The nominal income value is then adjusted to the inflation rate of the observed period to find the real income value. The real income figure represents the true economic value of the income amount in the pre-inflation economic conditions.
In the foreign exchange markets, a currency’s strength is measured in relation to foreign currencies in the Forex currency pairs. For example, EUR/USD currency pair is comprised of the U.S. Dollar and the Euro, the two largest reserve currencies in the world.
Their competition depicts the global economy’s preference and trust towards their respective economies.

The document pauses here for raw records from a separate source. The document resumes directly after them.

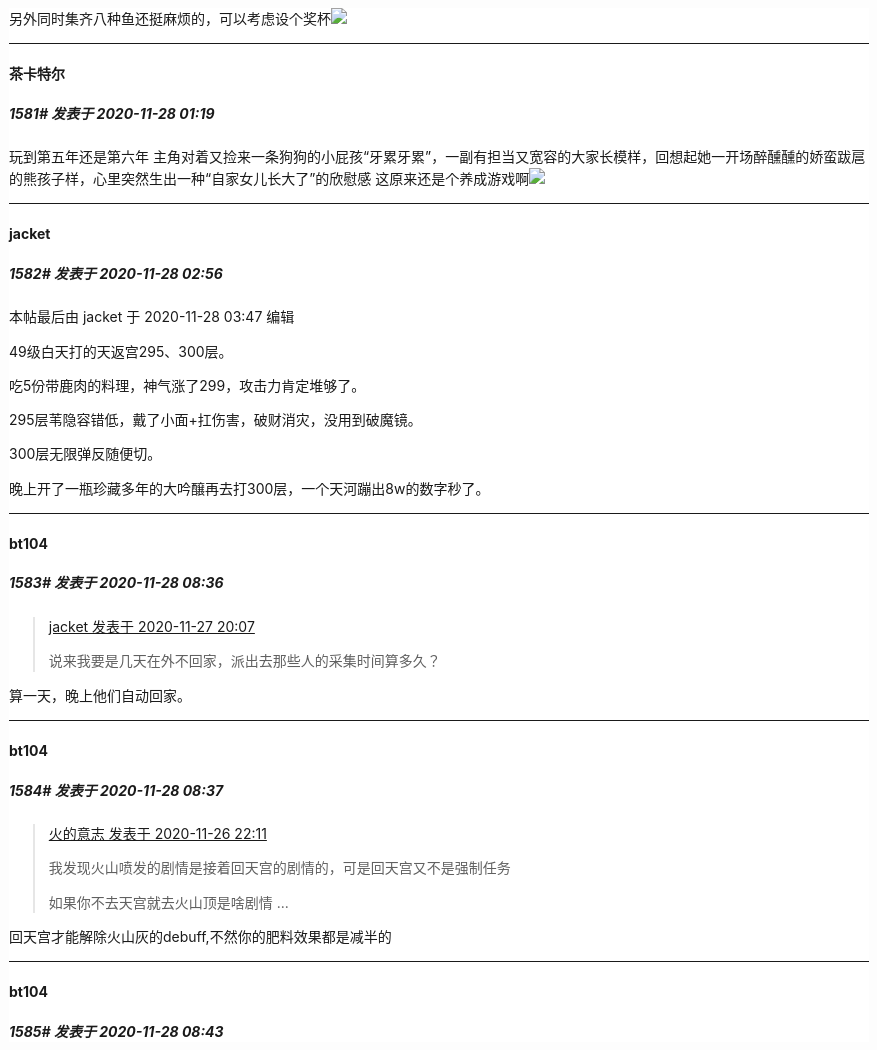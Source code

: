另外同时集齐八种鱼还挺麻烦的，可以考虑设个奖杯<img src="https://static.saraba1st.com/image/smiley/face2017/044.png" referrerpolicy="no-referrer">

*****

####  茶卡特尔  
##### 1581#       发表于 2020-11-28 01:19

玩到第五年还是第六年
主角对着又捡来一条狗狗的小屁孩“牙累牙累”，一副有担当又宽容的大家长模样，回想起她一开场醉醺醺的娇蛮跋扈的熊孩子样，心里突然生出一种“自家女儿长大了”的欣慰感
这原来还是个养成游戏啊<img src="https://static.saraba1st.com/image/smiley/face2017/068.png" referrerpolicy="no-referrer">

*****

####  jacket  
##### 1582#       发表于 2020-11-28 02:56

 本帖最后由 jacket 于 2020-11-28 03:47 编辑 

49级白天打的天返宫295、300层。

吃5份带鹿肉的料理，神气涨了299，攻击力肯定堆够了。

295层苇隐容错低，戴了小面+扛伤害，破财消灾，没用到破魔镜。

300层无限弹反随便切。

晚上开了一瓶珍藏多年的大吟醸再去打300层，一个天河蹦出8w的数字秒了。

*****

####  bt104  
##### 1583#       发表于 2020-11-28 08:36

<blockquote><a href="httphttps://bbs.saraba1st.com/2b/forum.php?mod=redirect&amp;goto=findpost&amp;pid=49541805&amp;ptid=1950290" target="_blank">jacket 发表于 2020-11-27 20:07</a>

说来我要是几天在外不回家，派出去那些人的采集时间算多久？</blockquote>
算一天，晚上他们自动回家。

*****

####  bt104  
##### 1584#       发表于 2020-11-28 08:37

<blockquote><a href="httphttps://bbs.saraba1st.com/2b/forum.php?mod=redirect&amp;goto=findpost&amp;pid=49530947&amp;ptid=1950290" target="_blank">火的意志 发表于 2020-11-26 22:11</a>

我发现火山喷发的剧情是接着回天宫的剧情的，可是回天宫又不是强制任务

如果你不去天宫就去火山顶是啥剧情 ...</blockquote>
回天宫才能解除火山灰的debuff,不然你的肥料效果都是减半的

*****

####  bt104  
##### 1585#       发表于 2020-11-28 08:43
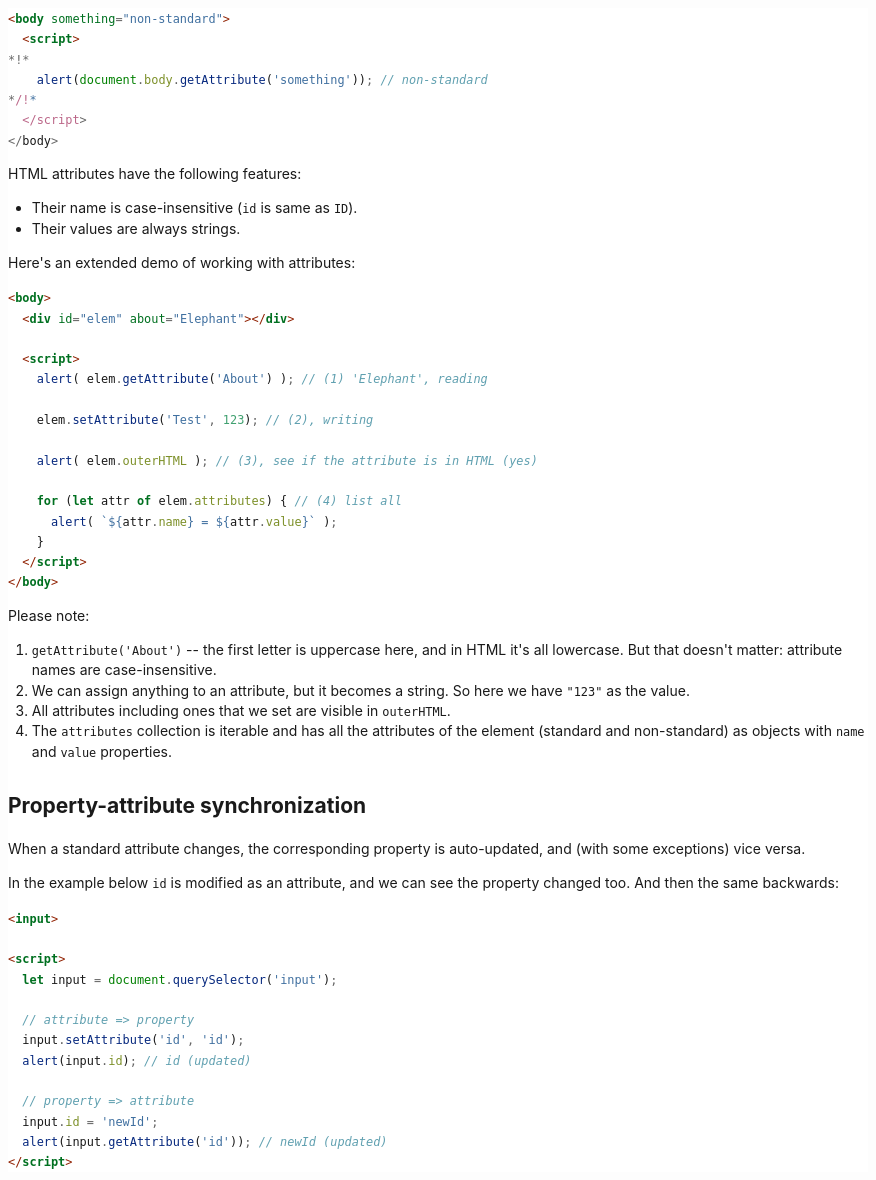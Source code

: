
 ```html run
<body something="non-standard">
  <script>
*!*
    alert(document.body.getAttribute('something')); // non-standard
*/!*
  </script>
</body>
```

HTML attributes have the following features:

- Their name is case-insensitive (`id` is same as `ID`).
- Their values are always strings.

Here's an extended demo of working with attributes:

```html run
<body>
  <div id="elem" about="Elephant"></div>

  <script>
    alert( elem.getAttribute('About') ); // (1) 'Elephant', reading

    elem.setAttribute('Test', 123); // (2), writing

    alert( elem.outerHTML ); // (3), see if the attribute is in HTML (yes)

    for (let attr of elem.attributes) { // (4) list all
      alert( `${attr.name} = ${attr.value}` );
    }
  </script>
</body>
```

Please note:

1. `getAttribute('About')` -- the first letter is uppercase here, and in HTML it's all lowercase. But that doesn't matter: attribute names are case-insensitive.
2. We can assign anything to an attribute, but it becomes a string. So here we have `"123"` as the value.
3. All attributes including ones that we set are visible in `outerHTML`.
4. The `attributes` collection is iterable and has all the attributes of the element (standard and non-standard) as objects with `name` and `value` properties.

## Property-attribute synchronization

When a standard attribute changes, the corresponding property is auto-updated, and (with some exceptions) vice versa.

In the example below `id` is modified as an attribute, and we can see the property changed too. And then the same backwards:

```html run
<input>

<script>
  let input = document.querySelector('input');

  // attribute => property
  input.setAttribute('id', 'id');
  alert(input.id); // id (updated)

  // property => attribute
  input.id = 'newId';
  alert(input.getAttribute('id')); // newId (updated)
</script>
```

A variety of factors can affect the FX rate of the Euro-Dollar, including their internal economic climates, trade performances, and regional conditions.
On the other hand, when it comes to the currencies of the emerging markets like Brazil or China, their strength is measured against one of the major reserve currencies. For example, when the Chinese Yuan increases against the U.S. Dollar in the USD/CNY currency pair, the Chinese economy would be getting stronger and gaining more power in the global arena.
There are also currency strength indicators which gauge the overall strength of a currency in the global financial markets. Notably the US Dollar Index (“Dixie”) is the most popular currency strength meter and has a tradeable derivative ETF in the Intercontinental Exchange (ICE: DXY).